Machado Defying The Concept Of Luck
Baseball has always been a sport driven by numbers, and having given birth to the sabermetrics era, it remains at the apex of all that is sporting data. Batting averages, earned run averages, OPS, WAR, and ten million more metrics; every corner of the game is analyzed through the digits and decimals as much as it is the sights and sounds. Yet with Machado, a statistical consistency has emerged that seems so unlikely as to be scripted. He has Uncanny Valleyed baseball.
It is one thing for a player to show consistency in a skill set. It is quite another to see a stat as complex as slugging percentage – which folds together singles, doubles, triples and home runs to give an indication of a player’s power at the plate – land on as-near-as-is the exact same figure across thousands of at-bats with three different franchises.
Players changes ballparks, lineups, opponents, and even leagues, and the numbers inevitably shift. For all its in-built repetitiveness, baseball is also a sport with tremendous variation based on luck. But Machado has nonetheless stuck rigidly to his numbers, to the point that he should just probably make .487 his jersey number.
Machado’s Three Franchises
Machado began his MLB career in Baltimore, where the Orioles drafted him third overall in the 2010 MLB Draft and promoted him to the majors aged only 20 back in 2012. He quickly emerged as an All-Star, developing into one of the most polished two-way infielders in baseball, offering both power and steadiness in an up-and-down period for the franchise. In 860 games across seven seasons with the Orioles, Machado would record a .487 slugging percentage.
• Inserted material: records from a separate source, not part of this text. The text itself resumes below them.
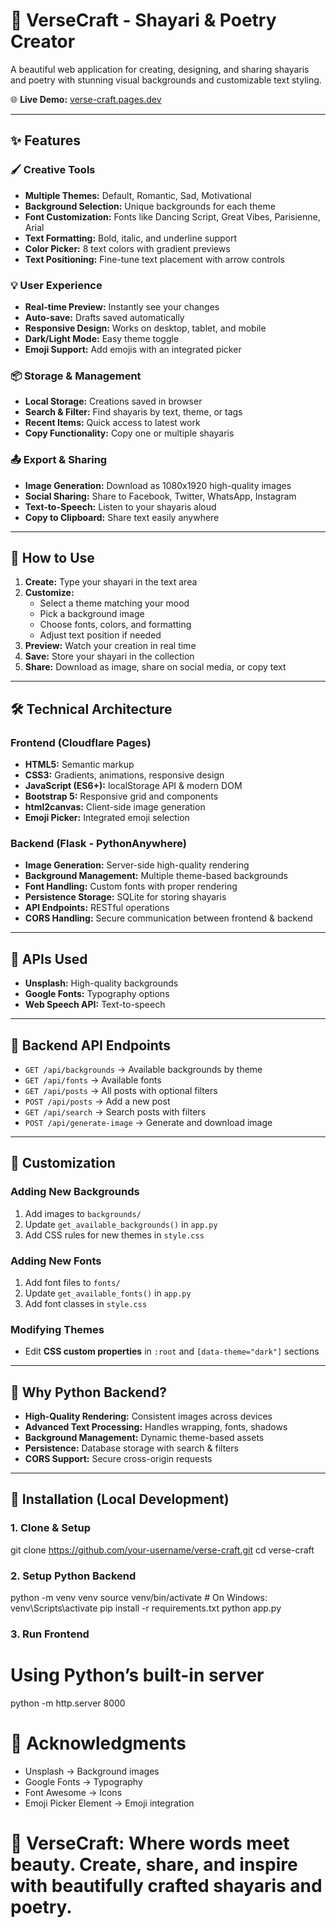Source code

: # 🎨 VerseCraft - Shayari & Poetry Creator

A beautiful web application for creating, designing, and sharing shayaris and poetry with stunning visual backgrounds and customizable text styling.

🌐 **Live Demo:** [verse-craft.pages.dev](https://verse-craft.pages.dev)

---

## ✨ Features

### 🖌️ Creative Tools

- **Multiple Themes:** Default, Romantic, Sad, Motivational
- **Background Selection:** Unique backgrounds for each theme
- **Font Customization:** Fonts like Dancing Script, Great Vibes, Parisienne, Arial
- **Text Formatting:** Bold, italic, and underline support
- **Color Picker:** 8 text colors with gradient previews
- **Text Positioning:** Fine-tune text placement with arrow controls

### 💡 User Experience

- **Real-time Preview:** Instantly see your changes
- **Auto-save:** Drafts saved automatically
- **Responsive Design:** Works on desktop, tablet, and mobile
- **Dark/Light Mode:** Easy theme toggle
- **Emoji Support:** Add emojis with an integrated picker

### 📦 Storage & Management

- **Local Storage:** Creations saved in browser
- **Search & Filter:** Find shayaris by text, theme, or tags
- **Recent Items:** Quick access to latest work
- **Copy Functionality:** Copy one or multiple shayaris

### 📤 Export & Sharing

- **Image Generation:** Download as 1080x1920 high-quality images
- **Social Sharing:** Share to Facebook, Twitter, WhatsApp, Instagram
- **Text-to-Speech:** Listen to your shayaris aloud
- **Copy to Clipboard:** Share text easily anywhere

---

## 🚀 How to Use

1. **Create:** Type your shayari in the text area
2. **Customize:**
   - Select a theme matching your mood
   - Pick a background image
   - Choose fonts, colors, and formatting
   - Adjust text position if needed
3. **Preview:** Watch your creation in real time
4. **Save:** Store your shayari in the collection
5. **Share:** Download as image, share on social media, or copy text

---

## 🛠️ Technical Architecture

### Frontend (Cloudflare Pages)

- **HTML5:** Semantic markup
- **CSS3:** Gradients, animations, responsive design
- **JavaScript (ES6+):** localStorage API & modern DOM
- **Bootstrap 5:** Responsive grid and components
- **html2canvas:** Client-side image generation
- **Emoji Picker:** Integrated emoji selection

### Backend (Flask - PythonAnywhere)

- **Image Generation:** Server-side high-quality rendering
- **Background Management:** Multiple theme-based backgrounds
- **Font Handling:** Custom fonts with proper rendering
- **Persistence Storage:** SQLite for storing shayaris
- **API Endpoints:** RESTful operations
- **CORS Handling:** Secure communication between frontend & backend

---

## 🔌 APIs Used

- **Unsplash:** High-quality backgrounds
- **Google Fonts:** Typography options
- **Web Speech API:** Text-to-speech

---

## 🔧 Backend API Endpoints

- `GET /api/backgrounds` → Available backgrounds by theme
- `GET /api/fonts` → Available fonts
- `GET /api/posts` → All posts with optional filters
- `POST /api/posts` → Add a new post
- `GET /api/search` → Search posts with filters
- `POST /api/generate-image` → Generate and download image

---

## 🎨 Customization

### Adding New Backgrounds

1. Add images to `backgrounds/`
2. Update `get_available_backgrounds()` in `app.py`
3. Add CSS rules for new themes in `style.css`

### Adding New Fonts

1. Add font files to `fonts/`
2. Update `get_available_fonts()` in `app.py`
3. Add font classes in `style.css`

### Modifying Themes

- Edit **CSS custom properties** in `:root` and `[data-theme="dark"]` sections

---

## 📝 Why Python Backend?

- **High-Quality Rendering:** Consistent images across devices
- **Advanced Text Processing:** Handles wrapping, fonts, shadows
- **Background Management:** Dynamic theme-based assets
- **Persistence:** Database storage with search & filters
- **CORS Support:** Secure cross-origin requests

---

## 🔧 Installation (Local Development)

### 1. Clone & Setup

git clone https://github.com/your-username/verse-craft.git
cd verse-craft

### 2. Setup Python Backend

python -m venv venv
source venv/bin/activate # On Windows: venv\Scripts\activate
pip install -r requirements.txt
python app.py

### 3. Run Frontend

# Using Python’s built-in server

python -m http.server 8000

# 🙏 Acknowledgments

- Unsplash → Background images
- Google Fonts → Typography
- Font Awesome → Icons
- Emoji Picker Element → Emoji integration

# 🌟 VerseCraft: **Where words meet beauty. Create, share, and inspire with beautifully crafted shayaris and poetry.**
As all things do, Machado’s time in Baltimore ended eventually. In 2018, the Orioles dealt him to the Dodgers in a midseason blockbuster, in exchange for the collective haul of Yusniel Diaz, Dean Kremer, Rylan Bannon, Breyvic Valera and Zach Pop. The Dodgers were chasing a pennant, and Machado was the plug-and-play All-Star. Yet despite all the new variables in play, and the reduced sample size of his half-season of work with the Dodgers, Machado once again hit an exact .487 slugging percentage.
Then came the Padres, with whom Machado signed a ten-year, $300 million deal in 2019, the richest free-agent contract in North American sports history at the time. And although it may have changed by the time you read this, at the time of writing, Machado has posted a .486 slugging percentage in his seven seasons in San Diego. Had he not been taken out of Game 162 early, and hit one more extra base hit, the perfect symmetry may have been attained.
There is some year-on-year variation, to be sure. But the wider average is always unnervingly identical. And what makes this coincidence so eye-catching – and yet oddly eerie – is how unlikely it is.
The Sheer Statistical Improbability
Slugging percentage is volatile by nature. A dozen extra-base hits one way or another can shift it over the course of a season, let alone across multiple franchises. Ballparks of course play a sizeable role, too, while Camden Yards was at the time friendly to right-handed power, Dodger Stadium can suppress offense, and Petco Park was once notorious as a pitcher’s paradise before being re-dimensioned.
For Machado to emerge from all three with the same numbers is a quirk that borders on the surreal. And it is not just his slugging percentage, either. Machado’s wider stat lines across all three teams – .283/.335/.487 with the Orioles, .273/.338/487 with the Dodgers, .275/.340/.486 with the Padres – are also unnervingly similarly, as are the OPS marks of .825, .822 and .825 respectively.